Por eso me he refugiado en el
campo. Oliendo a romero y a retama, tomando vino viejo de la tierra con gentes
sanas, que brindan lo poco que tienen, durmiendo en un mullido colchón de lana
merina y llenándome los botos y zahones con rocío todas las mañanas. Saboreando lomo de orza,
con dos huevos fritos puestos por gallinas que jamás probaron el pienso y la
noche de Nochebuena escuchando misa a medianoche por un cura de aspecto
bonachón y de mofletes sonrosados. Es en las cosas sencillas donde se percibe a
Dios, sin tanta alharacas y sin tanto consumo promovido por esta sociedad
carente de alma.
La noche continua calma. Desde
esta atalaya el pueblo parece dormido. Solo las luces nos dicen que está ahí.
La torre de la Catedral se alza esbelta. Desde la lejanía, y a pesar de la
noche, es fácil imaginar el patio de los naranjos y el ruido de sus fuentes. Un
recinto que es pórtico al primer templo de la ciudad y que Dios mediante será
lugar obligado para todas las cofradías en la Semana Santa del nuevo año que
aparece en el horizonte. Así debía de ser, pero parece que todo quedará en un
pastiche, que a la larga restará más que sumará. Atrás quedo el acuerdo unánime
en que se aprobó ir todos a la Catedral, motivado sin lugar a dudas por la
presencia en la apertura de la asamblea del Obispo. Decisión que ahora se ve
fue tomada a la ligera. Sin pensar en los pros y en las contras. Mantener la
carrera oficial actual y hacer estación penitencial en la Santa Iglesia
Catedral son cosas incompatibles e imposibles, dadas las condiciones urbanísticas
de la ciudad y la lejanía de las sedes canonícas de algunas cofradías en
relación con la Catedral.
Se fue a la ligera, sin
reflexiones, ni estudios. Sin lugar a dudas la visita del Obispo y alguna
arenga dicha más con el corazón que con la cabeza. Ahora todo son problemas, ya
ha quedado dicho, horarios, medidas, edad de los integrantes del cortejo, pero
sobre todo no ceder nada para favorecer lo deseado por todos.
Quien no conoce su historia, está
condenado a repetirla.
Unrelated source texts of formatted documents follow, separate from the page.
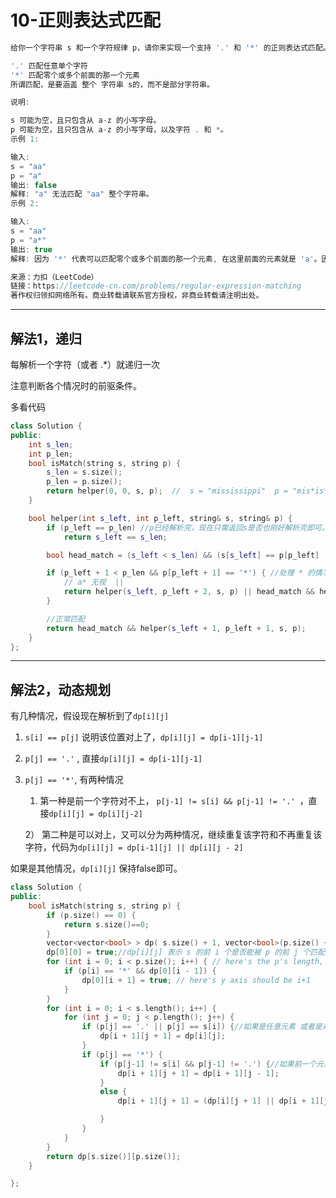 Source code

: # 10-正则表达式匹配

```c++
给你一个字符串 s 和一个字符规律 p，请你来实现一个支持 '.' 和 '*' 的正则表达式匹配。

'.' 匹配任意单个字符
'*' 匹配零个或多个前面的那一个元素
所谓匹配，是要涵盖 整个 字符串 s的，而不是部分字符串。

说明:

s 可能为空，且只包含从 a-z 的小写字母。
p 可能为空，且只包含从 a-z 的小写字母，以及字符 . 和 *。
示例 1:

输入:
s = "aa"
p = "a"
输出: false
解释: "a" 无法匹配 "aa" 整个字符串。
示例 2:

输入:
s = "aa"
p = "a*"
输出: true
解释: 因为 '*' 代表可以匹配零个或多个前面的那一个元素, 在这里前面的元素就是 'a'。因此，字符串 "aa" 可被视为 'a' 重复了一次。

来源：力扣（LeetCode）
链接：https://leetcode-cn.com/problems/regular-expression-matching
著作权归领扣网络所有。商业转载请联系官方授权，非商业转载请注明出处。
```

---

## 解法1，递归

每解析一个字符（或者 .*）就递归一次

注意判断各个情况时的前驱条件。

多看代码

```c++
class Solution {
public:
	int s_len;
	int p_len;
	bool isMatch(string s, string p) {
		s_len = s.size();
		p_len = p.size();
		return helper(0, 0, s, p);  //  s = "mississippi"  p = "mis*is*p*."       
	}

	bool helper(int s_left, int p_left, string& s, string& p) {
		if (p_left == p_len) //p已经解析完，现在只需返回s是否也刚好解析完即可。
			return s_left == s_len;

		bool head_match = (s_left < s_len) && (s[s_left] == p[p_left] || p[p_left] == '.');

		if (p_left + 1 < p_len && p[p_left + 1] == '*') { //处理 * 的情况
			// a* 无视  ||   
			return helper(s_left, p_left + 2, s, p) || head_match && helper(s_left + 1, p_left, s, p);
		}

		//正常匹配
		return head_match && helper(s_left + 1, p_left + 1, s, p);
	}
};
```

---

## 解法2，动态规划

有几种情况，假设现在解析到了`dp[i][j]` 

1. `s[i] == p[j]` 说明该位置对上了，`dp[i][j] = dp[i-1][j-1]`

2. `p[j] == '.'` , 直接`dp[i][j] = dp[i-1][j-1]`

3. `p[j] == '*'`, 有两种情况

    1) 第一种是前一个字符对不上， `p[j-1] != s[i] && p[j-1] != '.' `，直接`dp[i][j] = dp[i][j-2]`

    2） 第二种是可以对上，又可以分为两种情况，继续重复该字符和不再重复该字符，代码为`dp[i][j] = dp[i-1][j] || dp[i][j - 2]`


如果是其他情况，`dp[i][j]` 保持false即可。

```c++
class Solution {
public:
	bool isMatch(string s, string p) {
		if (p.size() == 0) {
			return s.size()==0;
		}
		vector<vector<bool> > dp( s.size() + 1, vector<bool>(p.size() + 1, 0) );
		dp[0][0] = true;//dp[i][j] 表示 s 的前 i 个是否能被 p 的前 j 个匹配
		for (int i = 0; i < p.size(); i++) { // here's the p's length, not s's
			if (p[i] == '*' && dp[0][i - 1]) {
				dp[0][i + 1] = true; // here's y axis should be i+1
			}
		}
		for (int i = 0; i < s.length(); i++) {
			for (int j = 0; j < p.length(); j++) {
				if (p[j] == '.' || p[j] == s[i]) {//如果是任意元素 或者是对于元素匹配
					dp[i + 1][j + 1] = dp[i][j];
				}
				if (p[j] == '*') {
					if (p[j-1] != s[i] && p[j-1] != '.') {//如果前一个元素不匹配 且不为任意元素
						dp[i + 1][j + 1] = dp[i + 1][j - 1];
					}
					else {
						dp[i + 1][j + 1] = (dp[i][j + 1] || dp[i + 1][j - 1]);

					}
				}
			}
		}
		return dp[s.size()][p.size()];
	}

};

```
Los nuevos cofrades solo se preocupan de conocer aquello
que les deslumbra fácilmente. Desconoce nuestro pasado más reciente. No hay más
que volver la vista a la década de los sesenta del pasado siglo. Carrera
oficial por la Catedral y por las calles del centro. Todo un fracaso. La
historia se repite una vez más, todo por falta de previsión.